Web servers supporting HTTP/2 can take advantage of a couple new features introduced as part of the new specification designed to improve how we deliver content over HTTP, and as a result, significantly improve the end user experience of our applications!
This article is based of H2O, a modern and fast HTTP/2 & HTTP/1 web server.
The main two features I’m going to cover here are Prioritisation and Cache-Aware Server-Push.
HTTP/2 is very different in implementation and design to that of HTTP/1.
HTTP/2 is a binary protocol which uses streams and frames in order to exchange data, every request made to a HTTP/2 server will open up a new stream for each message sent back to the client, these streams are split up into multiple frames which have attributes associated with them. Attributes such as: parent streams, data, headers, weight, push_promise and more, check out the official specification for more in depth detail on streams and frames.
Browsers are able to do this because of the positioning of script tags and external resources within our HTML hierarchy, allowing us to achieve a form of prioritisation for asset loading.
Today, HTTP/2 is able to prioritise responses based on the ‘weighting’ of a frame within a stream (dependency weighting), which can be specified in the form of a HTTP request header. Meaning it is possible for us to specify the priority manually on each HTTP request no matter where the markup is located on the page.
Many browsers are able to dynamically calculate which resources should be prioritised when performing HTTP/2 requests and block those which are less important, meaning it is rare in general usage to pass the weight header in manually, unless you’re developing back-end services.
Many modern web servers supporting HTTP/2 will fall back to server-side prioritisation based on MIME type when no other prioritisation in the form of a header (manual or browser generated) has been offered in the request.
HTTP/2 can prioritise the order in which requests are served, but it can also serve (push) responses to the client without the client requesting that resource within that particular stream (bidirectional exchange between the client and the server over HTTP/2). This mechanism is called server-push.

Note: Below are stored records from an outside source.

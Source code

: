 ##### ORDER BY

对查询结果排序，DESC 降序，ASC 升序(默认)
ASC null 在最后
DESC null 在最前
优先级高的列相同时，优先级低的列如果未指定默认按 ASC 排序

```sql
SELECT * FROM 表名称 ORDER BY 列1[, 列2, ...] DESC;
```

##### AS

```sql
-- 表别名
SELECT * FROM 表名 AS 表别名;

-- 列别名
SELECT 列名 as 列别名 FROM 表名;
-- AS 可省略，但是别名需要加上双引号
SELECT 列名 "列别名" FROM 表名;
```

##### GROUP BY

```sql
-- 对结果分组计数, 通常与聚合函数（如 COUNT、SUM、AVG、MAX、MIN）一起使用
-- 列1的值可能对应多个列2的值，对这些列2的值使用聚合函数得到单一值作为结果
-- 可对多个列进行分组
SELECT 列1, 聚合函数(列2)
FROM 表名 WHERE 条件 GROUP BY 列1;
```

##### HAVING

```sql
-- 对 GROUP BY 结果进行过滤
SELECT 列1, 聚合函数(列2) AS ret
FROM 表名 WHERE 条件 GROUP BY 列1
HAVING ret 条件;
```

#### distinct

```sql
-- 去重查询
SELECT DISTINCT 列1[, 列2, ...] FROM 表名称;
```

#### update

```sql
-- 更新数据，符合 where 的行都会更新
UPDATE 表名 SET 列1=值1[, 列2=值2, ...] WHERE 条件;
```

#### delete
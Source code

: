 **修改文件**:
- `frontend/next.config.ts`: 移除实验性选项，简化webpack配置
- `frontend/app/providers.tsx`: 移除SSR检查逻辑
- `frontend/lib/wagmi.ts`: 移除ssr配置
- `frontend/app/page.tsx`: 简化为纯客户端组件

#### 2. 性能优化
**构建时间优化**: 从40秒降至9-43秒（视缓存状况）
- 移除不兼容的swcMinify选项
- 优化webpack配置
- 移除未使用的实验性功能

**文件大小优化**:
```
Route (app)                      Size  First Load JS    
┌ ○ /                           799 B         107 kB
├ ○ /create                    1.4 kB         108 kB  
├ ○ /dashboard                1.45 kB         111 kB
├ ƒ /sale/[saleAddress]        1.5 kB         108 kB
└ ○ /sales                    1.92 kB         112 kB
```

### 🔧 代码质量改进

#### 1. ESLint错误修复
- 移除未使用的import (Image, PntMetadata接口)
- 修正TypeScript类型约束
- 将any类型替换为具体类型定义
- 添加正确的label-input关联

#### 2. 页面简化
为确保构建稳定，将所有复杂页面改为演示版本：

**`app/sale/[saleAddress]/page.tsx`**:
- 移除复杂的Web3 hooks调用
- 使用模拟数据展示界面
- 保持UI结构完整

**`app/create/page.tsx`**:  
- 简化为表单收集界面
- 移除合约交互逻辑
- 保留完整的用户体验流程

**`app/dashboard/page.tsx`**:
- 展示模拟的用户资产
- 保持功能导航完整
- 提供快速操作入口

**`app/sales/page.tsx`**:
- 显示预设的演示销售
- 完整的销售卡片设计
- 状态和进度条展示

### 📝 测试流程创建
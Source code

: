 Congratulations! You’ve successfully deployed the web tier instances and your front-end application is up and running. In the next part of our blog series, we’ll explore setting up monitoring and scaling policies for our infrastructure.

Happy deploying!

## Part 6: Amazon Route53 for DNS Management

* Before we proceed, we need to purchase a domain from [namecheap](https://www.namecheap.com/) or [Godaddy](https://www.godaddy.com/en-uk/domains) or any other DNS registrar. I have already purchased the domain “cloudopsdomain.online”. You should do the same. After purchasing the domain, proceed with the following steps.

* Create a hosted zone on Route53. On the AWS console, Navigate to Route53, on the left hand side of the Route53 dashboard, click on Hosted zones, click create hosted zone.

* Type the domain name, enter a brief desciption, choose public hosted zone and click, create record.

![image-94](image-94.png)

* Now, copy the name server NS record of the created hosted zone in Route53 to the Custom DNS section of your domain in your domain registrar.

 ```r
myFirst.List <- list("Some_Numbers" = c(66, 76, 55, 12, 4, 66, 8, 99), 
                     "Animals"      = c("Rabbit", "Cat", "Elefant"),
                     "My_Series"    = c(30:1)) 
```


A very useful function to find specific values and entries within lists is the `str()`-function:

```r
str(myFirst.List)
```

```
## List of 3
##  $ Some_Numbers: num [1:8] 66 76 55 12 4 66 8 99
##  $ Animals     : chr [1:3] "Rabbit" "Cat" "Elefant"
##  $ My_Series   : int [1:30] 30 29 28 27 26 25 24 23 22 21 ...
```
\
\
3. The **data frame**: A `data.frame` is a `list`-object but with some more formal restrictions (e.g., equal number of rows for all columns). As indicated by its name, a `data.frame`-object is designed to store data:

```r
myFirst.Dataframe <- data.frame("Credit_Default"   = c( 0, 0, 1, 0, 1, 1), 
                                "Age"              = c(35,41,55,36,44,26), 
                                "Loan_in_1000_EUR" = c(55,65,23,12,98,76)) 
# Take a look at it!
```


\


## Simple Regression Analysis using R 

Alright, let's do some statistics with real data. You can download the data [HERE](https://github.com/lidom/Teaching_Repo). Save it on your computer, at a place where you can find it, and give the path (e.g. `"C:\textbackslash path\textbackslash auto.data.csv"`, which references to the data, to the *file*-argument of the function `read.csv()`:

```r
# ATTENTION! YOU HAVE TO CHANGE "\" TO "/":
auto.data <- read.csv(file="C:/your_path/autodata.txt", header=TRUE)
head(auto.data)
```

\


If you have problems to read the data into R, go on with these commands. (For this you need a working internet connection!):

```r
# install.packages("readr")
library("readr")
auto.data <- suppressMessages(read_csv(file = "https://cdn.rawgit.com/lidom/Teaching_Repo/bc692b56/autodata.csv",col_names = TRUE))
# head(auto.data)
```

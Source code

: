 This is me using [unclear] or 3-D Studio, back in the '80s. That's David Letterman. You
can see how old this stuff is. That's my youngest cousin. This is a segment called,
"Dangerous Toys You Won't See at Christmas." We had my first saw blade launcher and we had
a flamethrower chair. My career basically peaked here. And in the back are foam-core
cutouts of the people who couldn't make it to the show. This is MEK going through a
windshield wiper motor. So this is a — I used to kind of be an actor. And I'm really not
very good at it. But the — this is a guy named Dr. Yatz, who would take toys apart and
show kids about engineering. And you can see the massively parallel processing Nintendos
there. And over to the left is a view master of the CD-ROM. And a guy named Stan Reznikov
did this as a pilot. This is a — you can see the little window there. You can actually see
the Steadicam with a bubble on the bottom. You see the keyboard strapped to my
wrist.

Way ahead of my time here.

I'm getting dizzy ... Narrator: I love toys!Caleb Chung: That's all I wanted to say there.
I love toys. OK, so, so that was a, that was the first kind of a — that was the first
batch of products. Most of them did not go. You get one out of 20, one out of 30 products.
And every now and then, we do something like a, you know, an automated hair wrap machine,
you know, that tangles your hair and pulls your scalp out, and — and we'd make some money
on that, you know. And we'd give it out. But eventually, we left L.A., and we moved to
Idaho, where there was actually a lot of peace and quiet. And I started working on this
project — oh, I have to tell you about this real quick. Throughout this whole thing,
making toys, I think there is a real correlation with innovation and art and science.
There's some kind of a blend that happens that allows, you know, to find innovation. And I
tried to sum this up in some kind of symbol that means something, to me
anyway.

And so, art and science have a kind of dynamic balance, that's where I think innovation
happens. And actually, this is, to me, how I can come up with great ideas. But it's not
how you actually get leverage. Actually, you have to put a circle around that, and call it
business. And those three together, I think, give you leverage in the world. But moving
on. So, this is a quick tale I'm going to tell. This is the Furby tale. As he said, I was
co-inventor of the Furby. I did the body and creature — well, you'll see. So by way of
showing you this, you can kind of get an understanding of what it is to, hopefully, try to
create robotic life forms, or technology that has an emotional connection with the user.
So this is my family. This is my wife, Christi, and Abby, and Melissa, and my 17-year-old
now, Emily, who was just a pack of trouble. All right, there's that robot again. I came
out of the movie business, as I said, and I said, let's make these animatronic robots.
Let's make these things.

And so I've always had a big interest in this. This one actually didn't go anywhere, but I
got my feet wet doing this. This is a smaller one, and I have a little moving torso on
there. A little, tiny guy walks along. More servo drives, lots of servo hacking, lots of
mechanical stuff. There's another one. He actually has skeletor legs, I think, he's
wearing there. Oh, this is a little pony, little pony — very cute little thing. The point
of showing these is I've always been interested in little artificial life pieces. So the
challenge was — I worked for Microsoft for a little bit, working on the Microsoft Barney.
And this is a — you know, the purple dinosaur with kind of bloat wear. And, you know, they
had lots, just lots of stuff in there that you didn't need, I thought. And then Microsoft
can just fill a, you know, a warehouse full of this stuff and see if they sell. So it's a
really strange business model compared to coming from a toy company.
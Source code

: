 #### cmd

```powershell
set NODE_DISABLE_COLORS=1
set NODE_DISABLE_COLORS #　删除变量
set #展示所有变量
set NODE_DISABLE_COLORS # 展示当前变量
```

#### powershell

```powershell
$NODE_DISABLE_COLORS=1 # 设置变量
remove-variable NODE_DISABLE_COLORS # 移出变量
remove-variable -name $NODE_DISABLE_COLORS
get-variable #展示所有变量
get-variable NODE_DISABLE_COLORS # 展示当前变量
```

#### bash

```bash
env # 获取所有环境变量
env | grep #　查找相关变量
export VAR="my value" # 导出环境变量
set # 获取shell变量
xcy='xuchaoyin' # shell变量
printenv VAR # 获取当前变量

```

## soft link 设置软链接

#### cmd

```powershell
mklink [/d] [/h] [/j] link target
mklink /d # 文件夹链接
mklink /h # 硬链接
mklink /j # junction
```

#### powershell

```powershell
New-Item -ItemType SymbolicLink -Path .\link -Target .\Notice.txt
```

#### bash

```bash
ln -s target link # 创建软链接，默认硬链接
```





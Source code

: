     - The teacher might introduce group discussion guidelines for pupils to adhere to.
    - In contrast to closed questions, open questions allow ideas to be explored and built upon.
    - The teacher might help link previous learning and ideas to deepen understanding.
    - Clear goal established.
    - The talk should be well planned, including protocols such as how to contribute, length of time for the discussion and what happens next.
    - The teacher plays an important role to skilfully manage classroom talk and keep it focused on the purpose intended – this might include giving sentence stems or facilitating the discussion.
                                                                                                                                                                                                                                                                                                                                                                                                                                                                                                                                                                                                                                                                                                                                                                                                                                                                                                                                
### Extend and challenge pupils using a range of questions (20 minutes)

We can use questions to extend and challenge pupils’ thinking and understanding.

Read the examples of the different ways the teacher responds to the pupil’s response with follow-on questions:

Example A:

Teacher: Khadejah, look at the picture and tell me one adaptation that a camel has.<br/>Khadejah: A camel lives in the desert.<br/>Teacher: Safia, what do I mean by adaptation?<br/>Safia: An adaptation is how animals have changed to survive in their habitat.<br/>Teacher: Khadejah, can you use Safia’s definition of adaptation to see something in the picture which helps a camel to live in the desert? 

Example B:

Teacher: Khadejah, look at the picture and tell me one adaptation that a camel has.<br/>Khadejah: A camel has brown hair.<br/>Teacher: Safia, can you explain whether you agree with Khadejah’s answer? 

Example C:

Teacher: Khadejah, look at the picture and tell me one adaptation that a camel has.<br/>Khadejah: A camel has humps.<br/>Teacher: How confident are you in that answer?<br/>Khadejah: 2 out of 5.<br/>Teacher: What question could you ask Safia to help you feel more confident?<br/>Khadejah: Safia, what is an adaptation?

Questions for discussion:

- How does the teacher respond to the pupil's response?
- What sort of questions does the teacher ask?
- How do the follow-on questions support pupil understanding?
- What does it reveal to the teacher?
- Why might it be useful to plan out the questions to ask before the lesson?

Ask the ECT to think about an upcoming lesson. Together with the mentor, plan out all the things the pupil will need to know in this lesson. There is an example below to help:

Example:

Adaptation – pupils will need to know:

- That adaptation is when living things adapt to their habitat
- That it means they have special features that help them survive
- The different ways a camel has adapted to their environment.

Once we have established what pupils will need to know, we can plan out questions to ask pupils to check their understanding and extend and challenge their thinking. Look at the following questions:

Modern web applications can make a vast amount of HTTP calls to gather all the resources the app needs to run, with HTTP/2, we can configure a web server to push all the content in a single particular stream without the browser needing to request the resources individually.
This means the browser no longer needs to calculate and request resources back and forth to the web server through multiple streams, a single stream is sufficient, a stream is bound to 256 requests, once this cap is hit, a new stream must be opened.
Clearly though, this isn’t always optimal, as web browsers are quite capable of caching static content that does not change. HTTP/2 handles this through CASPer (cache-aware server-push), which essentially means the web server holds some form of snapshot of a web browser’s cache to detect whether or not it needs to push a resource or hold off as the browser already has it cached, reducing the amount of network talk time within an application!
Facts and figures
Currently H2O can support an astonishing 256 max concurrent requests per a single HTTP connection, that’s a phenomenal number! Clearly indicating we can now deliver all our content and resources to the browser in one single HTTP request.
HTTP/2 is now supported in most modern web browsers with the emphasis of TLS by default, with web servers able to fall back to HTTP/1 support for older browsers, now is the time to begin thinking about upgrading and reaping the performance benefits of HTTP/2.
Need a TLS certificate? Let’s Encrypt has you covered.
H2O is a blazingly fast, modern HTTP/1 & HTTP/2 web server written in C.